> Required action
Transcribe all data verbatim. Skip the pictures.

> Provided records
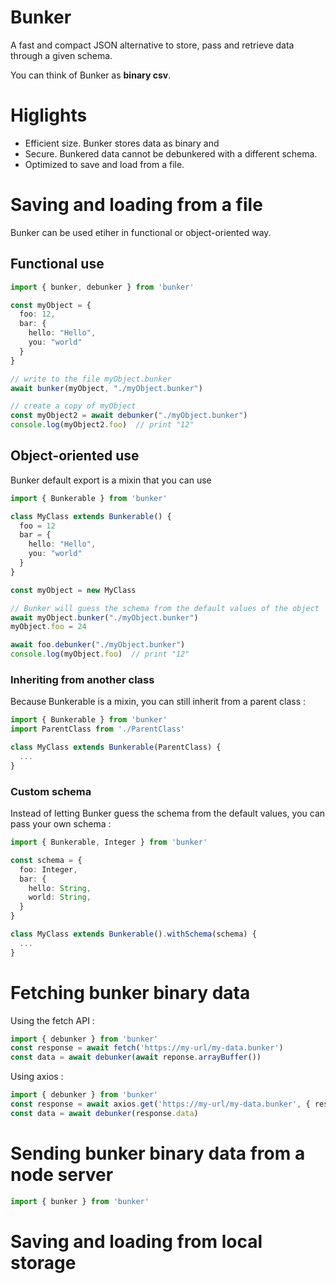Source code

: # Bunker
A fast and compact JSON alternative to store, pass and retrieve data through a given schema.

You can think of Bunker as **binary csv**.

# Higlights

- Efficient size. Bunker stores data as binary and 
- Secure. Bunkered data cannot be debunkered with a different schema.
- Optimized to save and load from a file.



# Saving and loading from a file

Bunker can be used etiher in functional or object-oriented way.

## Functional use

```ts
import { bunker, debunker } from 'bunker'

const myObject = {
  foo: 12,
  bar: {
    hello: "Hello",
    you: "world"
  }
}

// write to the file myObject.bunker
await bunker(myObject, "./myObject.bunker")

// create a copy of myObject
const myObject2 = await debunker("./myObject.bunker")
console.log(myObject2.foo)  // print "12"
```

## Object-oriented use

Bunker default export is a mixin that you can use 

```ts
import { Bunkerable } from 'bunker'

class MyClass extends Bunkerable() {
  foo = 12
  bar = {
    hello: "Hello",
    you: "world"
  }
}

const myObject = new MyClass

// Bunker will guess the schema from the default values of the object
await myObject.bunker("./myObject.bunker")
myObject.foo = 24

await foo.debunker("./myObject.bunker")
console.log(myObject.foo)  // print "12"
```

### Inheriting from another class

Because Bunkerable is a mixin, you can still inherit from a parent class :

```ts
import { Bunkerable } from 'bunker'
import ParentClass from './ParentClass'

class MyClass extends Bunkerable(ParentClass) {
  ...
}
```


### Custom schema

Instead of letting Bunker guess the schema from the default values, you can pass your own schema :

```ts
import { Bunkerable, Integer } from 'bunker'

const schema = {
  foo: Integer,
  bar: {
    hello: String,
    world: String,
  }
}

class MyClass extends Bunkerable().withSchema(schema) {
  ...
}
```




# Fetching bunker binary data

Using the fetch API :

```ts
import { debunker } from 'bunker'
const response = await fetch('https://my-url/my-data.bunker')
const data = await debunker(await reponse.arrayBuffer())
```


Using axios :

```ts
import { debunker } from 'bunker'
const response = await axios.get('https://my-url/my-data.bunker', { responseType: 'arraybuffer' })
const data = await debunker(response.data)
```


# Sending bunker binary data from a node server

```ts
import { bunker } from 'bunker'


```


# Saving and loading from local storage
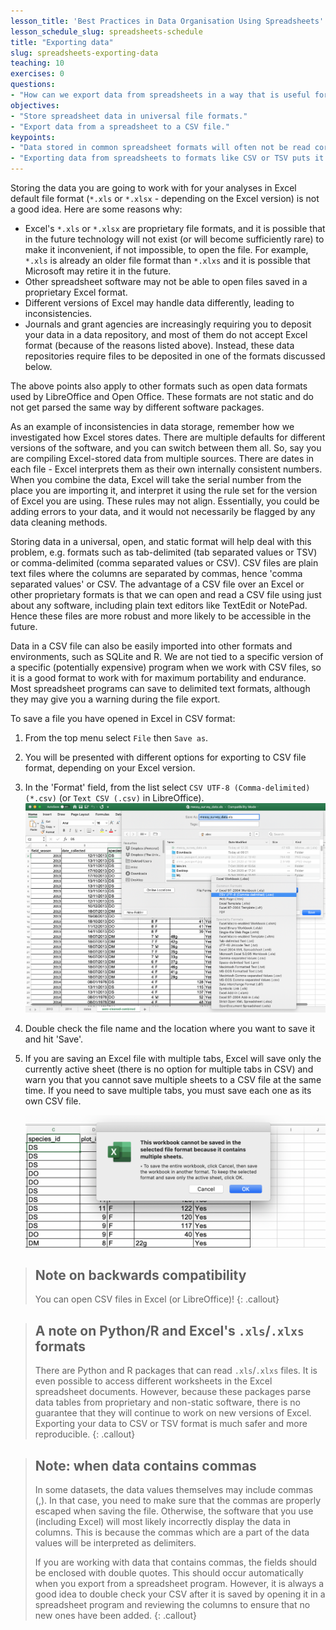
 ```yaml
---
lesson_title: 'Best Practices in Data Organisation Using Spreadsheets'
lesson_schedule_slug: spreadsheets-schedule
title: "Exporting data"
slug: spreadsheets-exporting-data
teaching: 10
exercises: 0
questions:
- "How can we export data from spreadsheets in a way that is useful for downstream applications?"
objectives:
- "Store spreadsheet data in universal file formats."
- "Export data from a spreadsheet to a CSV file."
keypoints:
- "Data stored in common spreadsheet formats will often not be read correctly into data analysis software, introducing errors into your data."
- "Exporting data from spreadsheets to formats like CSV or TSV puts it in a format that can be used consistently by most programs."
---
```


Storing the data you are going to work with for your analyses in Excel
default file format (`*.xls` or `*.xlsx` - depending on the Excel
version) is not a good idea. Here are some reasons why:

- Excel's `*.xls` or `*.xlsx` are proprietary file formats, and it is possible that in
  the future technology will not exist (or will become sufficiently
  rare) to make it inconvenient, if not impossible, to open the file. For example, `*.xls` is already an older file
  format than `*.xlxs` and it is possible that Microsoft may retire it in the future.
- Other spreadsheet software may not be able to open files
  saved in a proprietary Excel format.
- Different versions of Excel may handle data
  differently, leading to inconsistencies.
- Journals and grant agencies are increasingly requiring you
  to deposit your data in a data repository, and most of them do not
  accept Excel format (because of the reasons listed above). Instead, these data repositories require files to be
   deposited in one of the formats discussed below.

The above points also apply to other formats such as open data formats used by LibreOffice and Open Office. These
formats are not static and do not get parsed the same way by different software packages.

As an example of inconsistencies in data storage, remember how we investigated how Excel stores dates.
There are multiple defaults for different versions of the software, and you can switch between them all. So, say you are
compiling Excel-stored data from multiple sources. There are dates in each file - Excel interprets them as their own internally consistent
 numbers. When you combine the data, Excel will take the serial number from the place you are importing it, and interpret it
using the rule set for the version of Excel you are using. These rules may not align. Essentially, you could be adding
errors to your data, and it would not necessarily be flagged by any data cleaning methods.

Storing data in a universal, open, and static format will help deal with this problem, e.g. formats such as tab-delimited (tab separated values
or TSV) or comma-delimited (comma separated values or CSV). CSV files are plain text files where the columns are separated by commas,
hence 'comma separated values' or CSV. The advantage of a CSV file over an Excel or other proprietary formats is that we
 can open and read a CSV file using just about any software, including plain text editors like TextEdit or NotePad. Hence
 these files are more robust and more likely to be accessible in the future.

Data in a CSV file can also be easily imported into other formats and environments, such as SQLite and R. We are not
tied to a specific version of a specific (potentially expensive) program when we work with CSV files, so
it is a good format to work with for maximum portability and endurance. Most spreadsheet programs can save to delimited
text formats, although they may give you a warning during the file export.

To save a file you have opened in Excel in CSV format:

1. From the top menu select `File` then `Save as`.
2. You will be presented with different options for exporting to CSV file format, depending on your Excel version.
3. In the 'Format' field, from the list select `CSV UTF-8 (Comma-delimited)(*.csv)` (or `Text CSV (.csv)` in LibreOffice).
    ![Saving an Excel file to CSV](fig/excel-to-csv.png)
4. Double check the file name and the location where you want to save it and hit 'Save'.
5. If you are saving an Excel file with multiple tabs, Excel will save only the currently active sheet (there is no
option for multiple tabs in CSV) and warn you that you cannot save multiple sheets to a CSV file at the same time. If
you need to save multiple tabs, you must save each one as its own CSV file.

    ![Saving active sheet warning](fig/excel-to-csv-active-sheet.png)

> ## Note on backwards compatibility
> You can open CSV files in Excel (or LibreOffice)!
{: .callout}

> ## A note on Python/R and Excel's `.xls`/`.xlxs` formats
>
> There are Python and R packages that can read `.xls`/`.xlxs` files.
> It is even possible to access different
> worksheets in the Excel spreadsheet documents. However, because these
> packages parse data tables from proprietary and non-static
> software, there is no guarantee that they will continue to
> work on new versions of Excel. Exporting your data to CSV or TSV
> format is much safer and more reproducible.
{: .callout}

> ## Note: when data contains commas
>
> In some datasets, the data values themselves may include commas (,). In that
> case, you need to make sure that the commas are properly escaped when saving
> the file. Otherwise, the software that you use (including Excel) will most
> likely incorrectly display the data in columns. This is because the commas
> which are a part of the data values will be interpreted as delimiters.
>
> If you are working with data that contains commas, the fields should be
> enclosed with double quotes. This should occur automatically when you export from a spreadsheet program.
> However, it is always a good idea to double check your CSV after it is saved by opening it in a spreadsheet program
> and reviewing the columns to ensure that no new ones have been added.
{: .callout}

> Response to the task
Source code

: # Bunker
A fast and compact JSON alternative to store, pass and retrieve data through a given schema.

You can think of Bunker as **binary csv**.

# Higlights

- Efficient size. Bunker stores data as binary and 
- Secure. Bunkered data cannot be debunkered with a different schema.
- Optimized to save and load from a file.



# Saving and loading from a file

Bunker can be used etiher in functional or object-oriented way.

## Functional use

```ts
import { bunker, debunker } from 'bunker'

const myObject = {
  foo: 12,
  bar: {
    hello: "Hello",
    you: "world"
  }
}

// write to the file myObject.bunker
await bunker(myObject, "./myObject.bunker")

// create a copy of myObject
const myObject2 = await debunker("./myObject.bunker")
console.log(myObject2.foo)  // print "12"
```

## Object-oriented use

Bunker default export is a mixin that you can use 

```ts
import { Bunkerable } from 'bunker'

class MyClass extends Bunkerable() {
  foo = 12
  bar = {
    hello: "Hello",
    you: "world"
  }
}

const myObject = new MyClass

// Bunker will guess the schema from the default values of the object
await myObject.bunker("./myObject.bunker")
myObject.foo = 24

await foo.debunker("./myObject.bunker")
console.log(myObject.foo)  // print "12"
```

### Inheriting from another class

Because Bunkerable is a mixin, you can still inherit from a parent class :

```ts
import { Bunkerable } from 'bunker'
import ParentClass from './ParentClass'

class MyClass extends Bunkerable(ParentClass) {
  ...
}
```


### Custom schema

Instead of letting Bunker guess the schema from the default values, you can pass your own schema :

```ts
import { Bunkerable, Integer } from 'bunker'

const schema = {
  foo: Integer,
  bar: {
    hello: String,
    world: String,
  }
}

class MyClass extends Bunkerable().withSchema(schema) {
  ...
}
```




# Fetching bunker binary data

Using the fetch API :

```ts
import { debunker } from 'bunker'
const response = await fetch('https://my-url/my-data.bunker')
const data = await debunker(await reponse.arrayBuffer())
```


Using axios :

```ts
import { debunker } from 'bunker'
const response = await axios.get('https://my-url/my-data.bunker', { responseType: 'arraybuffer' })
const data = await debunker(response.data)
```


# Sending bunker binary data from a node server

```ts
import { bunker } from 'bunker'


```


# Saving and loading from local storage
 ```yaml
---
lesson_title: 'Best Practices in Data Organisation Using Spreadsheets'
lesson_schedule_slug: spreadsheets-schedule
title: "Exporting data"
slug: spreadsheets-exporting-data
teaching: 10
exercises: 0
questions:
- "How can we export data from spreadsheets in a way that is useful for downstream applications?"
objectives:
- "Store spreadsheet data in universal file formats."
- "Export data from a spreadsheet to a CSV file."
keypoints:
- "Data stored in common spreadsheet formats will often not be read correctly into data analysis software, introducing errors into your data."
- "Exporting data from spreadsheets to formats like CSV or TSV puts it in a format that can be used consistently by most programs."
---
```


Storing the data you are going to work with for your analyses in Excel
default file format (`*.xls` or `*.xlsx` - depending on the Excel
version) is not a good idea. Here are some reasons why:

- Excel's `*.xls` or `*.xlsx` are proprietary file formats, and it is possible that in
  the future technology will not exist (or will become sufficiently
  rare) to make it inconvenient, if not impossible, to open the file. For example, `*.xls` is already an older file
  format than `*.xlxs` and it is possible that Microsoft may retire it in the future.
- Other spreadsheet software may not be able to open files
  saved in a proprietary Excel format.
- Different versions of Excel may handle data
  differently, leading to inconsistencies.
- Journals and grant agencies are increasingly requiring you
  to deposit your data in a data repository, and most of them do not
  accept Excel format (because of the reasons listed above). Instead, these data repositories require files to be
   deposited in one of the formats discussed below.

The above points also apply to other formats such as open data formats used by LibreOffice and Open Office. These
formats are not static and do not get parsed the same way by different software packages.

As an example of inconsistencies in data storage, remember how we investigated how Excel stores dates.
There are multiple defaults for different versions of the software, and you can switch between them all. So, say you are
compiling Excel-stored data from multiple sources. There are dates in each file - Excel interprets them as their own internally consistent
 numbers. When you combine the data, Excel will take the serial number from the place you are importing it, and interpret it
using the rule set for the version of Excel you are using. These rules may not align. Essentially, you could be adding
errors to your data, and it would not necessarily be flagged by any data cleaning methods.

Storing data in a universal, open, and static format will help deal with this problem, e.g. formats such as tab-delimited (tab separated values
or TSV) or comma-delimited (comma separated values or CSV). CSV files are plain text files where the columns are separated by commas,
hence 'comma separated values' or CSV. The advantage of a CSV file over an Excel or other proprietary formats is that we
 can open and read a CSV file using just about any software, including plain text editors like TextEdit or NotePad. Hence
 these files are more robust and more likely to be accessible in the future.

Data in a CSV file can also be easily imported into other formats and environments, such as SQLite and R. We are not
tied to a specific version of a specific (potentially expensive) program when we work with CSV files, so
it is a good format to work with for maximum portability and endurance. Most spreadsheet programs can save to delimited
text formats, although they may give you a warning during the file export.

To save a file you have opened in Excel in CSV format:

1. From the top menu select `File` then `Save as`.
2. You will be presented with different options for exporting to CSV file format, depending on your Excel version.
3. In the 'Format' field, from the list select `CSV UTF-8 (Comma-delimited)(*.csv)` (or `Text CSV (.csv)` in LibreOffice).
    ![Saving an Excel file to CSV](fig/excel-to-csv.png)
4. Double check the file name and the location where you want to save it and hit 'Save'.
5. If you are saving an Excel file with multiple tabs, Excel will save only the currently active sheet (there is no
option for multiple tabs in CSV) and warn you that you cannot save multiple sheets to a CSV file at the same time. If
you need to save multiple tabs, you must save each one as its own CSV file.

    ![Saving active sheet warning](fig/excel-to-csv-active-sheet.png)

> ## Note on backwards compatibility
> You can open CSV files in Excel (or LibreOffice)!
{: .callout}

> ## A note on Python/R and Excel's `.xls`/`.xlxs` formats
>
> There are Python and R packages that can read `.xls`/`.xlxs` files.
> It is even possible to access different
> worksheets in the Excel spreadsheet documents. However, because these
> packages parse data tables from proprietary and non-static
> software, there is no guarantee that they will continue to
> work on new versions of Excel. Exporting your data to CSV or TSV
> format is much safer and more reproducible.
{: .callout}

> ## Note: when data contains commas
>
> In some datasets, the data values themselves may include commas (,). In that
> case, you need to make sure that the commas are properly escaped when saving
> the file. Otherwise, the software that you use (including Excel) will most
> likely incorrectly display the data in columns. This is because the commas
> which are a part of the data values will be interpreted as delimiters.
>
> If you are working with data that contains commas, the fields should be
> enclosed with double quotes. This should occur automatically when you export from a spreadsheet program.
> However, it is always a good idea to double check your CSV after it is saved by opening it in a spreadsheet program
> and reviewing the columns to ensure that no new ones have been added.
{: .callout}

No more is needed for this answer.